Lab 4: Detective and Corrective Controls

In this lab you will test a remediating detective control that was deployed by the cloud platform engineering team in Lab 1. The control is designed to detect the creation of Amazon SageMaker training jobs outside of the secure data science VPC and terminate them. To do this, you will go through the Jupyter notebook kernel 00_SageMaker-SysOps-Workflow and execute the cells up to and including the creation of a training job. You’ll notice, as the training job is provisioned and begins to execute, that it is terminated by the corrective aspect of the control in the environment.


Start a training job

As the data scientist, read through and execute the cells in the Jupyter Notebook kernel named 00_SageMaker-SysOps-Workflow.ipynb. These various cells will:

  • set variables to reference the data and model Amazon S3 buckets that the administrators created for your team
  • copy training data to your local Jupyter notebook
  • preprocess the data using SageMaker Processing
  • push processed training data to your data S3 bucket
  • configure a training job to be executed by you
  • Use SageMaker Experiments to track metadata of your training jobs

When you reach the cell titled Train without a VPC configured, execute the cell and take note of the output. After a few minutes you should notice that the training job was terminated. The output should resemble the below which indicates that the training job did not complete its bootstrap.

Step-by-step instructions
2019-10-11 13:50:37 Starting - Starting the training job...
2019-10-11 13:51:01 Starting - Launching requested ML instances...
2019-10-11 13:51:35 Starting - Preparing the instances for training......
2019-10-11 13:52:29 Downloading - Downloading input data
2019-10-11 13:52:29 Stopping - Stopping the training job
2019-10-11 13:52:29 Stopped - Training job stopped
..Training seconds: 1
Billable seconds: 1
training completed.

Detective control explained

The training job was terminated by an AWS Lambda function that was executed in response to a CloudWatch Event that was triggered when the training job was created. The Lambda function inspected the training job, saw that it was NOT attached to a VPC and stopped the training job from executing.

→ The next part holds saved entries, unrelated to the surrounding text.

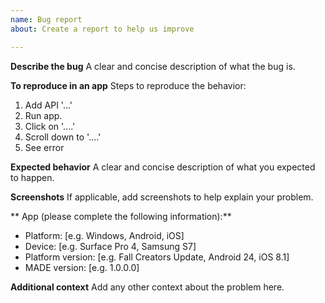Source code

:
 ```yaml
---
name: Bug report
about: Create a report to help us improve

---
```


**Describe the bug**
A clear and concise description of what the bug is.

**To reproduce in an app**
Steps to reproduce the behavior:
1. Add API '...'
2. Run app.
2. Click on '....'
3. Scroll down to '....'
4. See error

**Expected behavior**
A clear and concise description of what you expected to happen.

**Screenshots**
If applicable, add screenshots to help explain your problem.

** App (please complete the following information):**
 - Platform: [e.g. Windows, Android, iOS]
 - Device: [e.g. Surface Pro 4, Samsung S7]
 - Platform version: [e.g. Fall Creators Update, Android 24, iOS 8.1]
 - MADE version: [e.g. 1.0.0.0]

**Additional context**
Add any other context about the problem here.
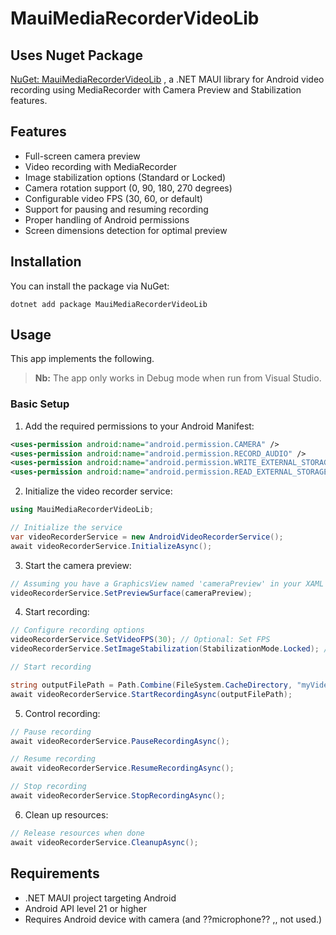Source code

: ﻿# MauiMediaRecorderVideoLib

## Uses Nuget Package
[NuGet: MauiMediaRecorderVideoLib](https://www.nuget.org/packages/MauiMediaRecorderVideoLib/)
, a .NET MAUI library for Android video recording using MediaRecorder with Camera Preview and Stabilization features.

## Features

- Full-screen camera preview
- Video recording with MediaRecorder
- Image stabilization options (Standard or Locked)
- Camera rotation support (0, 90, 180, 270 degrees)
- Configurable video FPS (30, 60, or default)
- Support for pausing and resuming recording
- Proper handling of Android permissions
- Screen dimensions detection for optimal preview

## Installation

You can install the package via NuGet:

```shell
dotnet add package MauiMediaRecorderVideoLib
```

## Usage

This app implements the following.
> **Nb:** The app only works in Debug mode when run from Visual Studio.

### Basic Setup

 1. Add the required permissions to your Android Manifest:

```xml
<uses-permission android:name="android.permission.CAMERA" />
<uses-permission android:name="android.permission.RECORD_AUDIO" />
<uses-permission android:name="android.permission.WRITE_EXTERNAL_STORAGE" />
<uses-permission android:name="android.permission.READ_EXTERNAL_STORAGE" />
```

  2. Initialize the video recorder service:

  ```csharp
  using MauiMediaRecorderVideoLib;

// Initialize the service
var videoRecorderService = new AndroidVideoRecorderService();
await videoRecorderService.InitializeAsync();
```

 3. Start the camera preview:
```csharp
// Assuming you have a GraphicsView named 'cameraPreview' in your XAML
videoRecorderService.SetPreviewSurface(cameraPreview);
```

 4. Start recording:

```csharp
// Configure recording options
videoRecorderService.SetVideoFPS(30); // Optional: Set FPS
videoRecorderService.SetImageStabilization(StabilizationMode.Locked); // Optional: Set stabilization

// Start recording

string outputFilePath = Path.Combine(FileSystem.CacheDirectory, "myVideo.mp4");
await videoRecorderService.StartRecordingAsync(outputFilePath);
```
 5. Control recording:
```csharp
// Pause recording
await videoRecorderService.PauseRecordingAsync();

// Resume recording
await videoRecorderService.ResumeRecordingAsync();

// Stop recording
await videoRecorderService.StopRecordingAsync();
```
 6. Clean up resources:
 ```csharp
 // Release resources when done
await videoRecorderService.CleanupAsync();
```

## Requirements

- .NET MAUI project targeting Android
- Android API level 21 or higher
- Requires Android device with camera (and ??microphone?? ,, not used.)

Assume the role of the Data Science Administrator and review the code of the AWS Lambda function SagemakerTrainingJobVPCEnforcer. Also review the CloudWatch Event rule SagemakerTrainingJobVPCEnforcementRule and take note of the event which triggers execution of the Lambda function.


Start a compliant training job

To succesfully run your training job you will need to configure the training job to run within your VPC. To do this you will pass a collection of subnet IDs and security groups that we imported earlier.

The following sample code shows how these can be specified:

TensorFlow(entry_point='predictor.py',
            ...,
            train_instance_count=1,
            train_instance_type=instance_type,
            subnets = ['subnet-0fc1ed6b334bd4cfd','subnet-0f398485e991f8333'],
            security_group_ids = ['sg-0da87d40633b8f922'],
            ...
            )

Execute the cell below the failed training job deployment titled Traing with a VPC, the training job should complete successfully, producing output similar to the following:

2019-10-16 19:57:54 Starting - Starting the training job...
2019-10-16 19:57:56 Starting - Launching requested ML instances......
2019-10-16 19:58:59 Starting - Preparing the instances for training...
2019-10-16 19:59:46 Downloading - Downloading input data...
2019-10-16 20:00:25 Training - Training image download completed. Training in progress..
2019-10-16 20:00:25,711 INFO - root - running container entrypoint
2019-10-16 20:00:25,711 INFO - root - starting train task
2019-10-16 20:00:25,727 INFO - container_support.training - Training starting

In this lab, you experienced a remediating detective control deployed by the cloud platform engineering team and reconfigured the SageMaker training job to run connected to your VPC. But waiting minutes to find out that your training job is going to error out is a slow and painful way to iterate during development.

In the next lab you will look into what preventive controls can be put in place to enhance your defense in depth and provide a better developer experience for the project team members.